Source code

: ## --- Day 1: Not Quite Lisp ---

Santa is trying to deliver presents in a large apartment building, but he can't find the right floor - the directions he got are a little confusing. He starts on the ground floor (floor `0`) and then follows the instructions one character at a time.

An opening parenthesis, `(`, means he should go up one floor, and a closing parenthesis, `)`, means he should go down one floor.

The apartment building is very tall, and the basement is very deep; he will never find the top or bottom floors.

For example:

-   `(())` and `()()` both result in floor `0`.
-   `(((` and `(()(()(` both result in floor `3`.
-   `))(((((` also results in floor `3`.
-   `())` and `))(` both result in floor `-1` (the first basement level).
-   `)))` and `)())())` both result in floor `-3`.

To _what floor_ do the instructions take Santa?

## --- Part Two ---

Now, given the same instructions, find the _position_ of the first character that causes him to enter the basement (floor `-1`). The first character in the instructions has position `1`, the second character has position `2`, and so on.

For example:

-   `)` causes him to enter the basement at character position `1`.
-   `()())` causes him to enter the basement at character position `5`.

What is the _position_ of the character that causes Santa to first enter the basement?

===============

Starting at the line in the records above that contains "also results in", output every line up to and including the last one, with nothing added.

-   `))(((((` also results in floor `3`.
-   `())` and `))(` both result in floor `-1` (the first basement level).
-   `)))` and `)())())` both result in floor `-3`.

To _what floor_ do the instructions take Santa?

## --- Part Two ---

Now, given the same instructions, find the _position_ of the first character that causes him to enter the basement (floor `-1`). The first character in the instructions has position `1`, the second character has position `2`, and so on.

For example:

-   `)` causes him to enter the basement at character position `1`.
-   `()())` causes him to enter the basement at character position `5`.

What is the _position_ of the character that causes Santa to first enter the basement?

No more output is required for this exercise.